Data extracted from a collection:
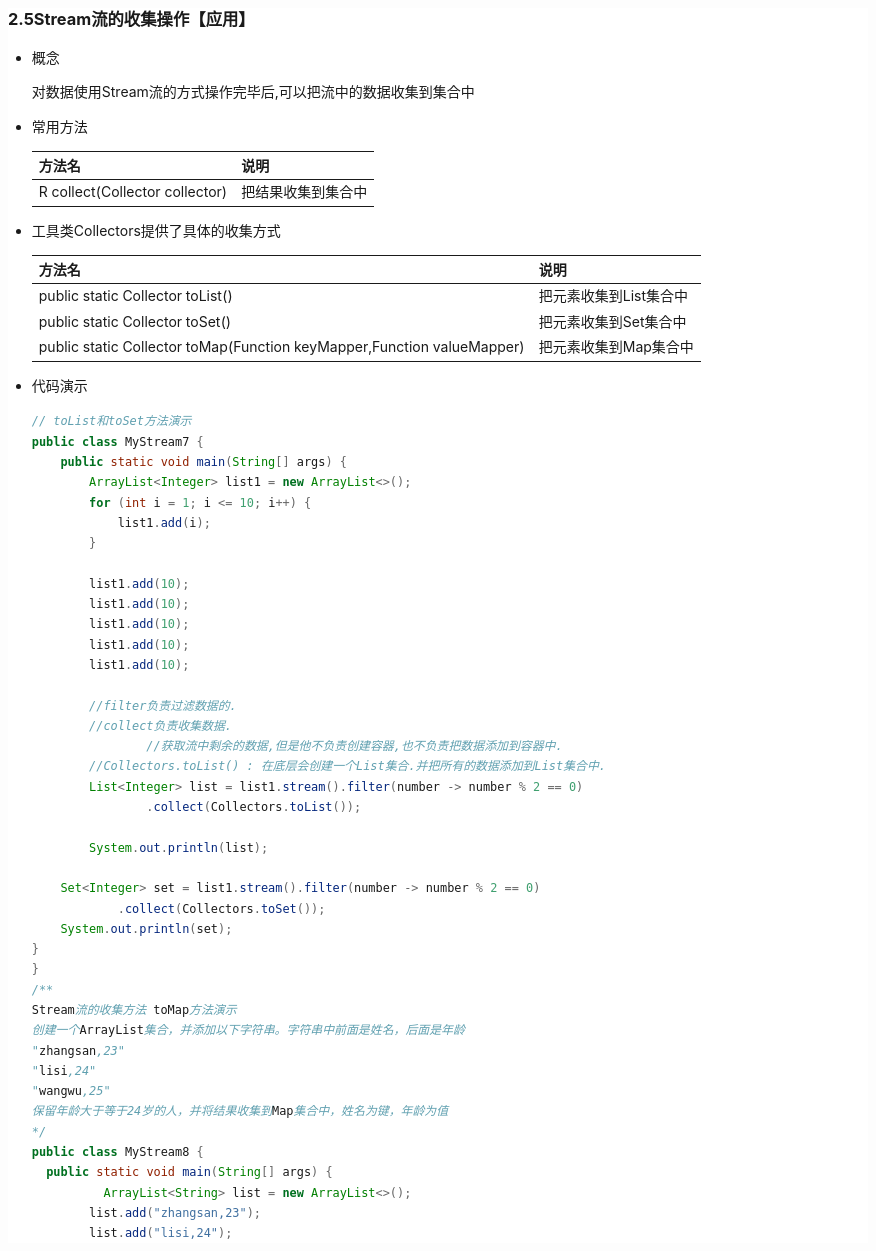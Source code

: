 ### 2.5Stream流的收集操作【应用】

- 概念

  对数据使用Stream流的方式操作完毕后,可以把流中的数据收集到集合中

- 常用方法

  | 方法名                            | 说明        |
  | ------------------------------ | --------- |
  | R collect(Collector collector) | 把结果收集到集合中 |

- 工具类Collectors提供了具体的收集方式

  | 方法名                                                       | 说明                   |
  | ------------------------------------------------------------ | ---------------------- |
  | public static <T> Collector toList()                         | 把元素收集到List集合中 |
  | public static <T> Collector toSet()                          | 把元素收集到Set集合中  |
  | public static  Collector toMap(Function keyMapper,Function valueMapper) | 把元素收集到Map集合中  |

- 代码演示

  ```java
  // toList和toSet方法演示 
  public class MyStream7 {
      public static void main(String[] args) {
          ArrayList<Integer> list1 = new ArrayList<>();
          for (int i = 1; i <= 10; i++) {
              list1.add(i);
          }
  
          list1.add(10);
          list1.add(10);
          list1.add(10);
          list1.add(10);
          list1.add(10);
  
          //filter负责过滤数据的.
          //collect负责收集数据.
                  //获取流中剩余的数据,但是他不负责创建容器,也不负责把数据添加到容器中.
          //Collectors.toList() : 在底层会创建一个List集合.并把所有的数据添加到List集合中.
          List<Integer> list = list1.stream().filter(number -> number % 2 == 0)
                  .collect(Collectors.toList());
  
          System.out.println(list);
  
      Set<Integer> set = list1.stream().filter(number -> number % 2 == 0)
              .collect(Collectors.toSet());
      System.out.println(set);
  }
  }
  /**
  Stream流的收集方法 toMap方法演示
  创建一个ArrayList集合，并添加以下字符串。字符串中前面是姓名，后面是年龄
  "zhangsan,23"
  "lisi,24"
  "wangwu,25"
  保留年龄大于等于24岁的人，并将结果收集到Map集合中，姓名为键，年龄为值
  */
  public class MyStream8 {
  	public static void main(String[] args) {
        	ArrayList<String> list = new ArrayList<>();
          list.add("zhangsan,23");
          list.add("lisi,24");
  ```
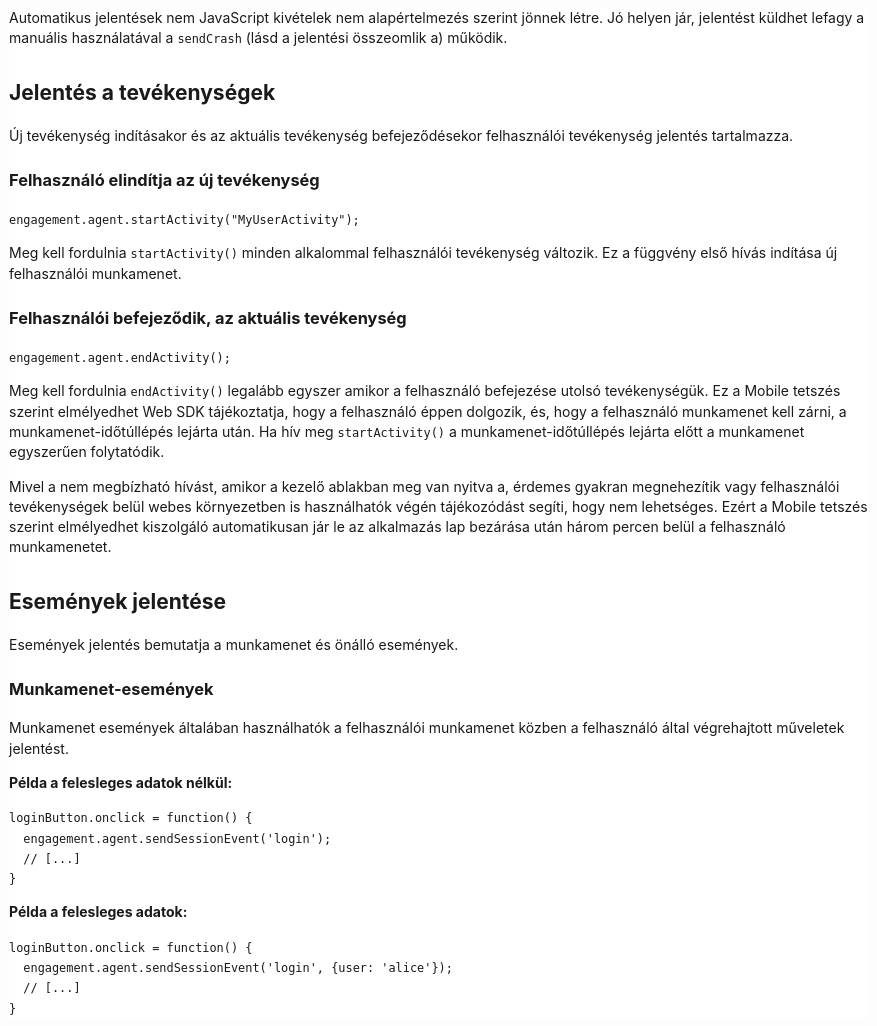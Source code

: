 Automatikus jelentések nem JavaScript kivételek nem alapértelmezés szerint jönnek létre. Jó helyen jár, jelentést küldhet lefagy a manuális használatával a `sendCrash` (lásd a jelentési összeomlik a) működik.

## <a name="reporting-activities"></a>Jelentés a tevékenységek

Új tevékenység indításakor és az aktuális tevékenység befejeződésekor felhasználói tevékenység jelentés tartalmazza.

### <a name="user-starts-a-new-activity"></a>Felhasználó elindítja az új tevékenység

    engagement.agent.startActivity("MyUserActivity");

Meg kell fordulnia `startActivity()` minden alkalommal felhasználói tevékenység változik. Ez a függvény első hívás indítása új felhasználói munkamenet.

### <a name="user-ends-the-current-activity"></a>Felhasználói befejeződik, az aktuális tevékenység

    engagement.agent.endActivity();

Meg kell fordulnia `endActivity()` legalább egyszer amikor a felhasználó befejezése utolsó tevékenységük. Ez a Mobile tetszés szerint elmélyedhet Web SDK tájékoztatja, hogy a felhasználó éppen dolgozik, és, hogy a felhasználó munkamenet kell zárni, a munkamenet-időtúllépés lejárta után. Ha hív meg `startActivity()` a munkamenet-időtúllépés lejárta előtt a munkamenet egyszerűen folytatódik.

Mivel a nem megbízható hívást, amikor a kezelő ablakban meg van nyitva a, érdemes gyakran megnehezítik vagy felhasználói tevékenységek belül webes környezetben is használhatók végén tájékozódást segíti, hogy nem lehetséges. Ezért a Mobile tetszés szerint elmélyedhet kiszolgáló automatikusan jár le az alkalmazás lap bezárása után három percen belül a felhasználó munkamenetet.

## <a name="reporting-events"></a>Események jelentése

Események jelentés bemutatja a munkamenet és önálló események.

### <a name="session-events"></a>Munkamenet-események

Munkamenet események általában használhatók a felhasználói munkamenet közben a felhasználó által végrehajtott műveletek jelentést.

**Példa a felesleges adatok nélkül:**

    loginButton.onclick = function() {
      engagement.agent.sendSessionEvent('login');
      // [...]
    }

**Példa a felesleges adatok:**

    loginButton.onclick = function() {
      engagement.agent.sendSessionEvent('login', {user: 'alice'});
      // [...]
    }
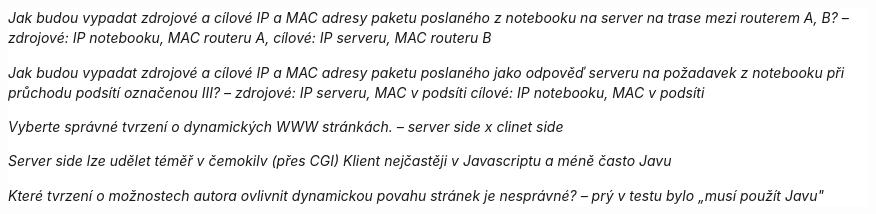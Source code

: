 _Jak budou vypadat zdrojové a cílové IP a MAC adresy paketu poslaného z notebooku na server na trase mezi routerem A, B?
 – zdrojové: IP notebooku, MAC routeru A, cílové: IP serveru, MAC routeru B_

_Jak budou vypadat zdrojové a cílové IP a MAC adresy paketu poslaného jako odpověď serveru na požadavek z notebooku při průchodu podsítí označenou III? – zdrojové: IP serveru, MAC v podsíti cílové: IP notebooku, MAC v podsíti_

_Vyberte správné tvrzení o dynamických WWW stránkách. – server side x clinet side_

_Server side lze udělet téměř v čemokilv (přes CGI) Klient nejčastěji v Javascriptu a méně často Javu_

_Které tvrzení o možnostech autora ovlivnit dynamickou povahu stránek je nesprávné? – prý v testu bylo „musí použít Javu&quot;_
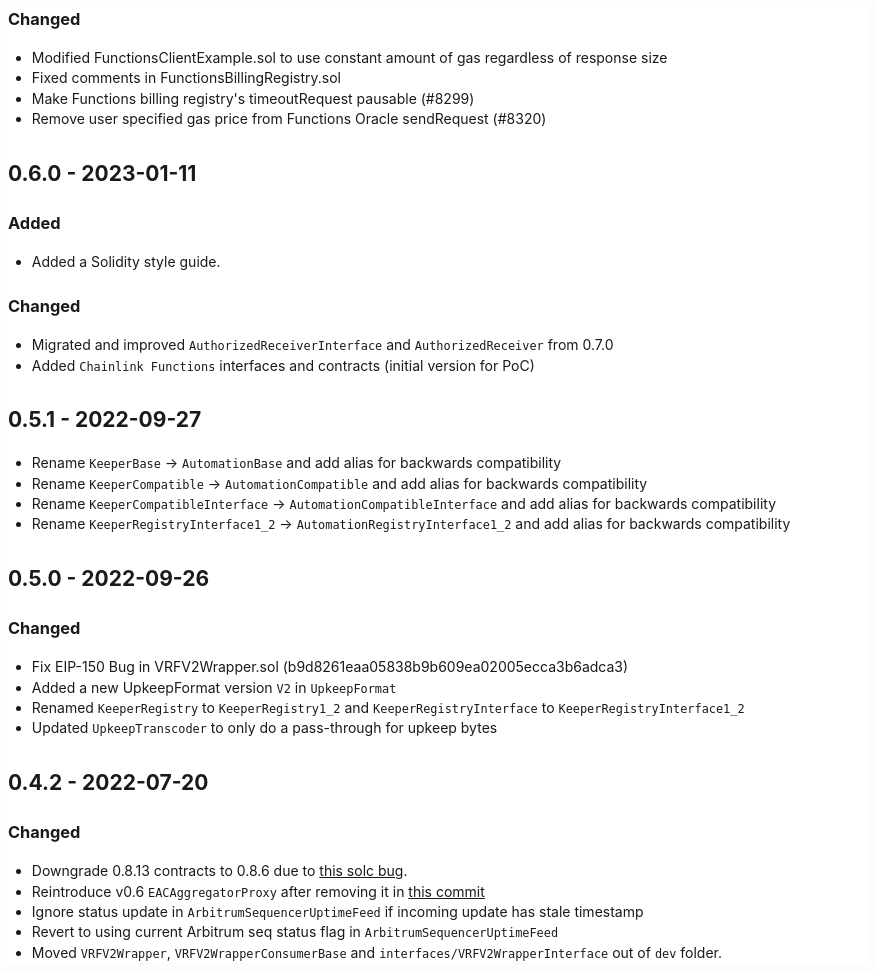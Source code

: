 ### Changed

- Modified FunctionsClientExample.sol to use constant amount of gas regardless of response size
- Fixed comments in FunctionsBillingRegistry.sol
- Make Functions billing registry's timeoutRequest pausable (#8299)
- Remove user specified gas price from Functions Oracle sendRequest
  (#8320)

## 0.6.0 - 2023-01-11

### Added

- Added a Solidity style guide.

### Changed

- Migrated and improved `AuthorizedReceiverInterface` and `AuthorizedReceiver` from 0.7.0
- Added `Chainlink Functions` interfaces and contracts (initial version for PoC)

## 0.5.1 - 2022-09-27

- Rename `KeeperBase` -> `AutomationBase` and add alias for backwards compatibility
- Rename `KeeperCompatible` -> `AutomationCompatible` and add alias for backwards compatibility
- Rename `KeeperCompatibleInterface` -> `AutomationCompatibleInterface` and add alias for backwards compatibility
- Rename `KeeperRegistryInterface1_2` -> `AutomationRegistryInterface1_2` and add alias for backwards compatibility

## 0.5.0 - 2022-09-26

### Changed

- Fix EIP-150 Bug in VRFV2Wrapper.sol (b9d8261eaa05838b9b609ea02005ecca3b6adca3)
- Added a new UpkeepFormat version `V2` in `UpkeepFormat`
- Renamed `KeeperRegistry` to `KeeperRegistry1_2` and `KeeperRegistryInterface` to `KeeperRegistryInterface1_2`
- Updated `UpkeepTranscoder` to only do a pass-through for upkeep bytes

## 0.4.2 - 2022-07-20

### Changed

- Downgrade 0.8.13 contracts to 0.8.6 due to [this solc bug](https://medium.com/certora/overly-optimistic-optimizer-certora-bug-disclosure-2101e3f7994d).
- Reintroduce v0.6 `EACAggregatorProxy` after removing it in [this commit](https://github.com/smartcontractkit/chainlink/commit/558f42f5122779cb2e05dc8c2b84d1ae78cc0d71)
- Ignore status update in `ArbitrumSequencerUptimeFeed` if incoming update has stale timestamp
- Revert to using current Arbitrum seq status flag in `ArbitrumSequencerUptimeFeed`
- Moved `VRFV2Wrapper`, `VRFV2WrapperConsumerBase` and `interfaces/VRFV2WrapperInterface` out of `dev` folder.
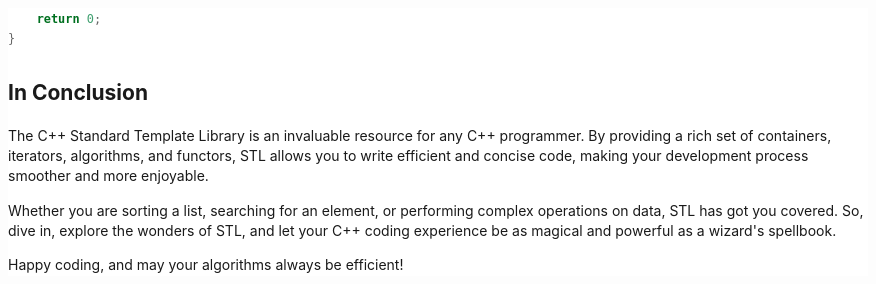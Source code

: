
 ```cpp
    return 0;
}
```

## In Conclusion

The C++ Standard Template Library is an invaluable resource for any C++ programmer. By providing a rich set of containers, iterators, algorithms, and functors, STL allows you to write efficient and concise code, making your development process smoother and more enjoyable.<br />

Whether you are sorting a list, searching for an element, or performing complex operations on data, STL has got you covered. So, dive in, explore the wonders of STL, and let your C++ coding experience be as magical and powerful as a wizard's spellbook. <br />

Happy coding, and may your algorithms always be efficient! <br />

> [TASK DETAILS]
Copy out the range of lines above starting at the line with "- Added a new" and ending at the line with "## 0.4.2 - 2022-07-20", exactly and including both.

> [TASK SOLUTION]
- Added a new UpkeepFormat version `V2` in `UpkeepFormat`
- Renamed `KeeperRegistry` to `KeeperRegistry1_2` and `KeeperRegistryInterface` to `KeeperRegistryInterface1_2`
- Updated `UpkeepTranscoder` to only do a pass-through for upkeep bytes

## 0.4.2 - 2022-07-20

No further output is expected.